Sexual Chaos on Campus

Vigen Guroian
Vigen Guroian

by James A. Bacon

Vigen Guroian, a professor of religious studies at the University of Virginia, ran a sexuality seminar a year ago in which students talked candidly about what he describes as the “deep, pervasive sexual chaos” that dominated the grounds. William Wilson, an academic dean, has met with “dozens” of young women so shaken from their sexual experiences that they had stopped attending classes.

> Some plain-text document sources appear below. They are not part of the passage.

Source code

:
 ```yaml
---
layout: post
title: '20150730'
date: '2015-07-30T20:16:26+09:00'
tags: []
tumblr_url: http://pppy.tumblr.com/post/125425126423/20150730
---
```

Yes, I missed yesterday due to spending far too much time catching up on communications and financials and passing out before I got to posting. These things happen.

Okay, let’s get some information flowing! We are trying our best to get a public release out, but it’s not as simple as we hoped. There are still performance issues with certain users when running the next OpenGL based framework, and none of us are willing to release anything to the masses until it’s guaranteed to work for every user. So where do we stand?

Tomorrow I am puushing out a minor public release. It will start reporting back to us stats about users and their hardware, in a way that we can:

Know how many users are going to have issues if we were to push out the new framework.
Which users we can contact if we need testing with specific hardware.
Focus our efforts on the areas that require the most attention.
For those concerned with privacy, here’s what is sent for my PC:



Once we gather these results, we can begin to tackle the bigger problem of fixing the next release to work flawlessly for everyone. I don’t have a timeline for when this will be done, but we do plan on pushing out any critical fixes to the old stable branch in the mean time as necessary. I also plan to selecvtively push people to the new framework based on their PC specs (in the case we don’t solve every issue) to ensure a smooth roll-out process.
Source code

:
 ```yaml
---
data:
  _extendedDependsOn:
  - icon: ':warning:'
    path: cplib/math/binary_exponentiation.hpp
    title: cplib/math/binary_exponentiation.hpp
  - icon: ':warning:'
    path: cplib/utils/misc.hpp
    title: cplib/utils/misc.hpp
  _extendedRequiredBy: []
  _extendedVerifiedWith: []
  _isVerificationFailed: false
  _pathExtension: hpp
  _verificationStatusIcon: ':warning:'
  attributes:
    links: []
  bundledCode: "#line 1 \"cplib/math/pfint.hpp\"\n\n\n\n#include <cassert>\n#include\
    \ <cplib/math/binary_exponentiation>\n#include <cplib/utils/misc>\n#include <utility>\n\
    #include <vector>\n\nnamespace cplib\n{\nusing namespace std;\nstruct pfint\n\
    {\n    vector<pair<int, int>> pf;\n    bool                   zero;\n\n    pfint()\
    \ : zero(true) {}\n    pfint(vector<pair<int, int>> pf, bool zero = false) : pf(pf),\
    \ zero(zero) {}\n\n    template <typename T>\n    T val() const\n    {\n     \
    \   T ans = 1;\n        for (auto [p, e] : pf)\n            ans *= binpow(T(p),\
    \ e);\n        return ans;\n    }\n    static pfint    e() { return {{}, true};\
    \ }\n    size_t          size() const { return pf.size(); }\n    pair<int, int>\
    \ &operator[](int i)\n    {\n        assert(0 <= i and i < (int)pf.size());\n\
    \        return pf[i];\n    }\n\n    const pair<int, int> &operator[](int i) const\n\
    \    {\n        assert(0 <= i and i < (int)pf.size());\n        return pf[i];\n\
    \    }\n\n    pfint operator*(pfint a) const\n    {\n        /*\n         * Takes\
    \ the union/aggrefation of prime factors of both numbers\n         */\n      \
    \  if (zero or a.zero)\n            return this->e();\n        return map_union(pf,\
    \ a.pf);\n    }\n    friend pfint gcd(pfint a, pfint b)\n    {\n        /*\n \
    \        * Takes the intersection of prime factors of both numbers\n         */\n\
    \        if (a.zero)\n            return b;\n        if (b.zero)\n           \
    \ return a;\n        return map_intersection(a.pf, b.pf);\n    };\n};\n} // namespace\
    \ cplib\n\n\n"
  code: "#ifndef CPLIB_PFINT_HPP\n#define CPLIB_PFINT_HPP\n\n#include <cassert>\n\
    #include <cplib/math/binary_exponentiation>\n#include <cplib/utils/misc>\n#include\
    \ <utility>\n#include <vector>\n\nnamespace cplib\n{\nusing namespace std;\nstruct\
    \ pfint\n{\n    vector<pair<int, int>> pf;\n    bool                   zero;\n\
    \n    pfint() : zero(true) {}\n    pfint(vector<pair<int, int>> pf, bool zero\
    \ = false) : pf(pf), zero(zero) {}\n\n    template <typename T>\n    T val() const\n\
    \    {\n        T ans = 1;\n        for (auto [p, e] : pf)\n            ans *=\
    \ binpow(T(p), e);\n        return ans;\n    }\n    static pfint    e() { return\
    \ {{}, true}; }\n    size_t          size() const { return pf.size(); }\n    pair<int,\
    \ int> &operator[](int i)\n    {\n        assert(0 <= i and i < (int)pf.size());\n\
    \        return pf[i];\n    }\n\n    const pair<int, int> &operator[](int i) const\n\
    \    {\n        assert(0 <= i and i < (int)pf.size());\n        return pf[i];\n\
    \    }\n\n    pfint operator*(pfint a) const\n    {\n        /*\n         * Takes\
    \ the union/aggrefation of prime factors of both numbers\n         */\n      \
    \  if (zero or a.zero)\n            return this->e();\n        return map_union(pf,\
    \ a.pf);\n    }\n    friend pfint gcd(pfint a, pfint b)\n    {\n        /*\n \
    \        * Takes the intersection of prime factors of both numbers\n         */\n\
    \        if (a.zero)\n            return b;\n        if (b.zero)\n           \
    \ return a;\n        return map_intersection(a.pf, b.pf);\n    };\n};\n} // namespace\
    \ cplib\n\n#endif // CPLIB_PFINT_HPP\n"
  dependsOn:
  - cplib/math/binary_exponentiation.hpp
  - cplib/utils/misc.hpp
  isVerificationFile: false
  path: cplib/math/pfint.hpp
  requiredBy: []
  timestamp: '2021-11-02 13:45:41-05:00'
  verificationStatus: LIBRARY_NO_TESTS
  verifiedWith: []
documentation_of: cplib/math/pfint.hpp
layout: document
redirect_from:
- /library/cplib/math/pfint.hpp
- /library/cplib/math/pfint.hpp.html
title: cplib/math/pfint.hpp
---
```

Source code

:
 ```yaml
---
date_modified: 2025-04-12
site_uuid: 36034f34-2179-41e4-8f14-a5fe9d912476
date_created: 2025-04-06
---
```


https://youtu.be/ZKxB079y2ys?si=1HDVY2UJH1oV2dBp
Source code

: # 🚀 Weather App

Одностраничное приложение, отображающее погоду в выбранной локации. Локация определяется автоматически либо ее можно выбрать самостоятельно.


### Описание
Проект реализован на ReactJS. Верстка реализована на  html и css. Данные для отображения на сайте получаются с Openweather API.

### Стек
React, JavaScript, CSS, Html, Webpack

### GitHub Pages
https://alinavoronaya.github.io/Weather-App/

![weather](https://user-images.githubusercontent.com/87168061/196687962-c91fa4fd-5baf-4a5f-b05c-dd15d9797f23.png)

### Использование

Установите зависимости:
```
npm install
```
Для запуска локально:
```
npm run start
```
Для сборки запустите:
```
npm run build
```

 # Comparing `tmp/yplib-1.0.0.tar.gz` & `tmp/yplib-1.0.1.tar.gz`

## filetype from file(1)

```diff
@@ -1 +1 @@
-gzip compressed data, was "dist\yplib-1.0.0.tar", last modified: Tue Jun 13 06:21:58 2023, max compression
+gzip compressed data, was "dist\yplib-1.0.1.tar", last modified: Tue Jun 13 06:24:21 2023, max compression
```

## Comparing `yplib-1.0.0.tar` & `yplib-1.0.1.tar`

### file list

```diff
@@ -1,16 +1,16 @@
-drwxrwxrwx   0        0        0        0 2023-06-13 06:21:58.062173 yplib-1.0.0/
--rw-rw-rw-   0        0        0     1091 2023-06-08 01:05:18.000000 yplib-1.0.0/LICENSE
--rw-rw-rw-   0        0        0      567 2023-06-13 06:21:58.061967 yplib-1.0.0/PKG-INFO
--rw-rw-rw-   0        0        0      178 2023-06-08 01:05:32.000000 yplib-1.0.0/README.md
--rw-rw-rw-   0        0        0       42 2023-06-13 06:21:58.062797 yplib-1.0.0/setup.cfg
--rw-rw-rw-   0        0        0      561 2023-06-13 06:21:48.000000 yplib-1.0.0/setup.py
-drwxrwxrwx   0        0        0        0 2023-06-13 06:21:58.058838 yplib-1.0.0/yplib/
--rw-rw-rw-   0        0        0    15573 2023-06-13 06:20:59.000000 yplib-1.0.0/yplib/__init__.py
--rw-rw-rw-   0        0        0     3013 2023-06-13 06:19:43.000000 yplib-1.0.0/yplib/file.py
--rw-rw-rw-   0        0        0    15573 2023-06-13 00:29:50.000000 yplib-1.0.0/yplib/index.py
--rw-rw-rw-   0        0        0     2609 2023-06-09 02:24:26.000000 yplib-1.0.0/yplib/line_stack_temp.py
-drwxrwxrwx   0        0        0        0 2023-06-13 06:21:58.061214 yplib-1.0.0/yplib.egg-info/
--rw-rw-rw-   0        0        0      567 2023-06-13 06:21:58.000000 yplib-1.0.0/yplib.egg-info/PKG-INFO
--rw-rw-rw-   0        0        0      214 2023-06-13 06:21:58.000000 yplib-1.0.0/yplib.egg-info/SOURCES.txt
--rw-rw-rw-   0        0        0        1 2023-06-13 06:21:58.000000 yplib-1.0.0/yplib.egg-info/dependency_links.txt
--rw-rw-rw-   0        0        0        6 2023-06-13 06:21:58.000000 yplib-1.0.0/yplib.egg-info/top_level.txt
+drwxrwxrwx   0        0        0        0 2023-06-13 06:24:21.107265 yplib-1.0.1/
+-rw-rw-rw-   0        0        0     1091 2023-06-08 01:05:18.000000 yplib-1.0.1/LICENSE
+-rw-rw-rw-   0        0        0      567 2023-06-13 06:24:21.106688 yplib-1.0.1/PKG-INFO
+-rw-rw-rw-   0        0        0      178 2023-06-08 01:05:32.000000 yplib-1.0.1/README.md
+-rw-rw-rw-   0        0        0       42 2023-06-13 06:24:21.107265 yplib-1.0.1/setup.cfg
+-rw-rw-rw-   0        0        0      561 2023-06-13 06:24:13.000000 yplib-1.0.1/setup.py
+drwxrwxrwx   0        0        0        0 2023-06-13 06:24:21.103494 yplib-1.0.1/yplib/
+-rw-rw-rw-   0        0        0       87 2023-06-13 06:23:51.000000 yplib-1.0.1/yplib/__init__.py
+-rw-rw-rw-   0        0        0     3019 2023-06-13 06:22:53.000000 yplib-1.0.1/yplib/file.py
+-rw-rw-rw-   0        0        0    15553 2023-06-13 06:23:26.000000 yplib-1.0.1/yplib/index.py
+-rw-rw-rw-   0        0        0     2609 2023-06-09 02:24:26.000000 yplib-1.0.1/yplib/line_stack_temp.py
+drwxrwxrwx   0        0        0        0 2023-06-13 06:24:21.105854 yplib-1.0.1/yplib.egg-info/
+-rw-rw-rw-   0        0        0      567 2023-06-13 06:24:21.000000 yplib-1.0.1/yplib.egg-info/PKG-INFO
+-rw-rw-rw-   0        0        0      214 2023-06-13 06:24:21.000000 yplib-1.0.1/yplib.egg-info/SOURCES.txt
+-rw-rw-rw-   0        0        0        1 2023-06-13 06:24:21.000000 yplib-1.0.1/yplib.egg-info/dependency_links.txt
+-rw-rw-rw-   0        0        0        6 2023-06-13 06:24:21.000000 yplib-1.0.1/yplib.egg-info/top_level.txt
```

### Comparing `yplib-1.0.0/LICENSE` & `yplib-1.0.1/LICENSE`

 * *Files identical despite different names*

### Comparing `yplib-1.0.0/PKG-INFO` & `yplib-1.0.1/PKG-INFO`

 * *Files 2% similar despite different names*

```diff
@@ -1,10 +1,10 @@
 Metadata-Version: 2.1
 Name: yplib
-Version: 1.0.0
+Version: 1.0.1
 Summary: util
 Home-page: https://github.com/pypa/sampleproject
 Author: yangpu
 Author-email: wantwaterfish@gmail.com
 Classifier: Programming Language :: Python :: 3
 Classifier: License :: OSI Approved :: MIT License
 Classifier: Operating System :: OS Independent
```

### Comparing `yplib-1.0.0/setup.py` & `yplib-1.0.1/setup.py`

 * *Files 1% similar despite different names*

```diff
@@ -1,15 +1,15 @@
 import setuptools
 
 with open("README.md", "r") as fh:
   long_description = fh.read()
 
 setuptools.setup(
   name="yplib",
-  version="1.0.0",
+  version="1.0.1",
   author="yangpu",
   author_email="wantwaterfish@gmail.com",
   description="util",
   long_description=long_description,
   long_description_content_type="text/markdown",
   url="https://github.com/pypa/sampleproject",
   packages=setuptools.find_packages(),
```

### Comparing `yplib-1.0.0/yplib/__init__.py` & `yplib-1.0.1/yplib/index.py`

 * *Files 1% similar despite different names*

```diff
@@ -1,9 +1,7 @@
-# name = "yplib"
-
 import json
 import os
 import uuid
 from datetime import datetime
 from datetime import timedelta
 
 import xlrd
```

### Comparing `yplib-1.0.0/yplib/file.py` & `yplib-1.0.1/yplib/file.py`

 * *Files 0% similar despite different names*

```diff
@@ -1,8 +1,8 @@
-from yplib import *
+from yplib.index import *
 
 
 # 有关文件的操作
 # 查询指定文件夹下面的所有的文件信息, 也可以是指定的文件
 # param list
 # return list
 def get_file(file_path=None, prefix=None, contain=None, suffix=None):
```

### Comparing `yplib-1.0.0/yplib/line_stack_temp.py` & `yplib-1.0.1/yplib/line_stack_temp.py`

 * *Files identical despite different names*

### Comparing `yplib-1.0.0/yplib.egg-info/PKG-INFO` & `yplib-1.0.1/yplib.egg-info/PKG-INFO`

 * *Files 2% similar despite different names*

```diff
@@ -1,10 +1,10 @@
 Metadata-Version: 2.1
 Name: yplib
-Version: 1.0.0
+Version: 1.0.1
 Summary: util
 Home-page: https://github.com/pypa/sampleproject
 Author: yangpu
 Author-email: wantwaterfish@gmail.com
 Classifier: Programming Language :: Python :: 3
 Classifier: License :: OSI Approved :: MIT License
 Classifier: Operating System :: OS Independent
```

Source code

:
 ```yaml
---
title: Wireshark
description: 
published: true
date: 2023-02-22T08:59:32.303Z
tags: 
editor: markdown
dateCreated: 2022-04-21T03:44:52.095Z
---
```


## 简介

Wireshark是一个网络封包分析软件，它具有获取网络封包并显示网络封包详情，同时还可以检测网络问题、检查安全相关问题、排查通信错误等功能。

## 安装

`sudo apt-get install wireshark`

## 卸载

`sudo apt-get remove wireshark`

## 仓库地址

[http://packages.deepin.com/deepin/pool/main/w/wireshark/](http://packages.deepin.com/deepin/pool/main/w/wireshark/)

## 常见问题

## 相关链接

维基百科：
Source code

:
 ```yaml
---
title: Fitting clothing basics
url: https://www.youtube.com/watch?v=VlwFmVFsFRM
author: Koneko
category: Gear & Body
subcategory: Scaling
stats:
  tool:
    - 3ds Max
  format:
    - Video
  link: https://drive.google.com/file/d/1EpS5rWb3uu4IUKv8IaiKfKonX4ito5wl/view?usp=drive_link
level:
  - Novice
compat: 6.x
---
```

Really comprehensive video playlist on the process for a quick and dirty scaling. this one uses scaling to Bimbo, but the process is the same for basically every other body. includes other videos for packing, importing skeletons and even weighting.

Guroian and Wilson are well versed in the problem of rape and sexual assault on campus. And in an op-ed piece published yesterday in the Richmond Times-Dispatch as well as an essay in First Things, they argue that university and student leaders campaigning against the “culture of rape” are focusing on the symptom rather than the underlying cause — “a toxic sexual environment that damages all the young people touched by it.”

William Wilson
William Wilson

Their analysis of sexual violence at the University of Virginia, which erupted into a national issue with the now-discredited Rolling Stone article about a fraternity-house gang rape, dovetails precisely with the arguments I advanced in this blog at the time. One difference is that, while I opined from afar, Guroian and Wilson base their observations on testimony from dozens of students. Another is that they are even more strident in their portrayal of how campus sexual culture has degenerated.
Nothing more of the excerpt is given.